Nicht weniger abwechslungsreich verlief Aki Takases der mexikanischen Malerin Frida Kahlo gewidmete Komposition „Festa Magdalena“, die mehrfach ihren Charakter wechselte und zwischen elegischen Momenten und suchenden Soundexkursionen oszillierte – wobei Erdmanns auf dem Sopran-Sax intonierte Melodie wie ein ländliches Traditional klang.
Aki Takase und Daniel Erdmann hatten auch brandneues Material für ein im Entstehen begriffenes drittes Album im Gepäck. Erdmann wollte die Noten vom Laptop ablesen und meinte schließlich, er habe seine Brille vergessen und müsse auf volles Risiko spielen. Da die Stücke bislang unveröffentlicht seien und niemand im Publikum wisse, wie sie gespielt werden sollten, sei das Ganze aber wohl nicht sooo problematisch. Seine „18 Phasen eines Liebeslebens“ gestalteten sich jedenfalls höchst abwechslungsreich zwischen extremem Stop-and-Go, Luftstromgeräuschen und explosiven Breaks. Der Mensch habe nur zwei Augen, der Wind hingegen habe viele, erklärte Aki Takase einleitend zu ihrer Komposition „Eyes of Wind“, das den vielen Augen entsprechend durch eine Vielzahl an melodischen, harmonischen und rhythmischen Ideen – vom wilden Sturm bis zur sanften Brise – charakterisiert war.

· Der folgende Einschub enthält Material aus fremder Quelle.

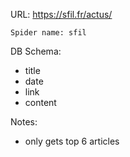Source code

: URL: https://sfil.fr/actus/

    Spider name: sfil

DB Schema:
- title
- date
- link
- content

Notes:
- only gets top 6 articles
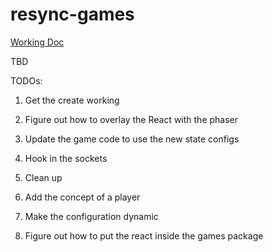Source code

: # resync-games

[Working Doc](https://docs.google.com/document/d/1vd7JuNm-XgJpY3HLlZW2nBr5upkn884LQKOh2rwEqrw/edit?usp=sharing)

TBD

TODOs:

1. Get the create working
2. Figure out how to overlay the React with the phaser
3. Update the game code to use the new state configs
4. Hook in the sockets
5. Clean up

6. Add the concept of a player
7. Make the configuration dynamic
8. Figure out how to put the react inside the games package
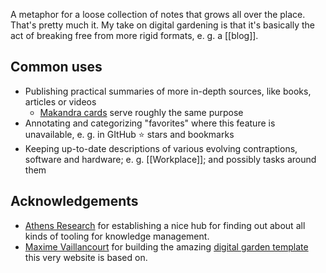 ---
---

A metaphor for a loose collection of notes that grows all over the place. That's pretty much it. My take on digital gardening is that it's basically the act of breaking free from more rigid formats, e. g. a [[blog]].

## Common uses

* Publishing practical summaries of more in-depth sources, like books, articles or videos
  * [Makandra cards](http://makandracards.com/makandra) serve roughly the same purpose
* Annotating and categorizing "favorites" where this feature is unavailable, e. g. in GItHub ⭐ stars and bookmarks
* Keeping up-to-date descriptions of various evolving contraptions, software and hardware; e. g. [[Workplace]]; and possibly tasks around them

## Acknowledgements

* [Athens Research](https://github.com/athensresearch) for establishing a nice hub for finding out about all kinds of tooling for knowledge management.
* [Maxime Vaillancourt](https://maximevaillancourt.com/) for building the amazing [digital garden template](https://github.com/maximevaillancourt/digital-garden-jekyll-template) this very website is based on.
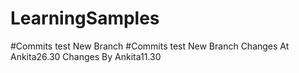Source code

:# LearningSamples
#Commits test New Branch
#Commits test New Branch
Changes At Ankita26.30
 Changes By Ankita11.30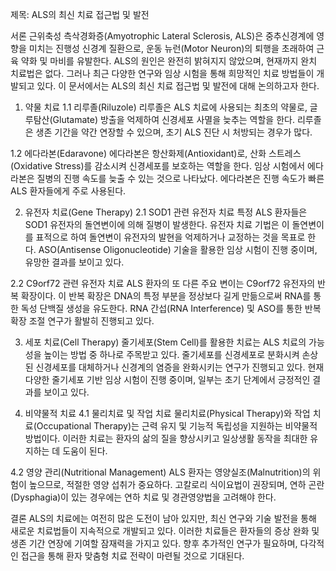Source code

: 제목: ALS의 최신 치료 접근법 및 발전

서론
근위축성 측삭경화증(Amyotrophic Lateral Sclerosis, ALS)은 중추신경계에 영향을 미치는 진행성 신경계 질환으로, 운동 뉴런(Motor Neuron)의 퇴행을 초래하여 근육 약화 및 마비를 유발한다. ALS의 원인은 완전히 밝혀지지 않았으며, 현재까지 완치 치료법은 없다. 그러나 최근 다양한 연구와 임상 시험을 통해 희망적인 치료 방법들이 개발되고 있다. 이 문서에서는 ALS의 최신 치료 접근법 및 발전에 대해 논의하고자 한다.

1. 약물 치료
1.1 리루졸(Riluzole)
리루졸은 ALS 치료에 사용되는 최초의 약물로, 글루탐산(Glutamate) 방출을 억제하여 신경세포 사멸을 늦추는 역할을 한다. 리루졸은 생존 기간을 약간 연장할 수 있으며, 초기 ALS 진단 시 처방되는 경우가 많다.

1.2 에다라본(Edaravone)
에다라본은 항산화제(Antioxidant)로, 산화 스트레스(Oxidative Stress)를 감소시켜 신경세포를 보호하는 역할을 한다. 임상 시험에서 에다라본은 질병의 진행 속도를 늦출 수 있는 것으로 나타났다. 에다라본은 진행 속도가 빠른 ALS 환자들에게 주로 사용된다.

2. 유전자 치료(Gene Therapy)
2.1 SOD1 관련 유전자 치료
특정 ALS 환자들은 SOD1 유전자의 돌연변이에 의해 질병이 발생한다. 유전자 치료 기법은 이 돌연변이를 표적으로 하여 돌연변이 유전자의 발현을 억제하거나 교정하는 것을 목표로 한다. ASO(Antisense Oligonucleotide) 기술을 활용한 임상 시험이 진행 중이며, 유망한 결과를 보이고 있다.

2.2 C9orf72 관련 유전자 치료
ALS 환자의 또 다른 주요 변이는 C9orf72 유전자의 반복 확장이다. 이 반복 확장은 DNA의 특정 부분을 정상보다 길게 만듦으로써 RNA를 통한 독성 단백질 생성을 유도한다. RNA 간섭(RNA Interference) 및 ASO를 통한 반복 확장 조절 연구가 활발히 진행되고 있다.

3. 세포 치료(Cell Therapy)
줄기세포(Stem Cell)를 활용한 치료는 ALS 치료의 가능성을 높이는 방법 중 하나로 주목받고 있다. 줄기세포를 신경세포로 분화시켜 손상된 신경세포를 대체하거나 신경계의 염증을 완화시키는 연구가 진행되고 있다. 현재 다양한 줄기세포 기반 임상 시험이 진행 중이며, 일부는 초기 단계에서 긍정적인 결과를 보이고 있다.

4. 비약물적 치료
4.1 물리치료 및 작업 치료
물리치료(Physical Therapy)와 작업 치료(Occupational Therapy)는 근력 유지 및 기능적 독립성을 지원하는 비약물적 방법이다. 이러한 치료는 환자의 삶의 질을 향상시키고 일상생활 동작을 최대한 유지하는 데 도움이 된다.

4.2 영양 관리(Nutritional Management)
ALS 환자는 영양실조(Malnutrition)의 위험이 높으므로, 적절한 영양 섭취가 중요하다. 고칼로리 식이요법이 권장되며, 연하 곤란(Dysphagia)이 있는 경우에는 연하 치료 및 경관영양법을 고려해야 한다.

결론
ALS의 치료에는 여전히 많은 도전이 남아 있지만, 최신 연구와 기술 발전을 통해 새로운 치료법들이 지속적으로 개발되고 있다. 이러한 치료들은 환자들의 증상 완화 및 생존 기간 연장에 기여할 잠재력을 가지고 있다. 향후 추가적인 연구가 필요하며, 다각적인 접근을 통해 환자 맞춤형 치료 전략이 마련될 것으로 기대된다.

„Anita Keckeis – 20 Jahre Spitzenbegegnungen“
Ermöglicht wurden dieses Top-Konzert durch die persönliche Freundschaft zwischen Aki Takase und Anita Keckeis, deren Ausstellung „20 Jahre Spitzenbegegnungen“ noch bis 13. April jeweils am Sonntag von 15 bis 18 Uhr, sowie während der Veranstaltungen in der Villa Falkenhorst in Thüringen zu sehen ist. Zu den „Spitzenbegegnungen“ zählen die renommierte Fotografin Karin Székessy, die Strickdesignerin Lilli Mendelssohn, der Keramikkünstler Frank Schillo, der Fotograf Christian Söhnel – und eben auch Aki Takase. Solche Spitzen-Konzerte als akustisches Glanzlicht darf man sich durchaus auf für andere Ausstellungen im Lande überlegen.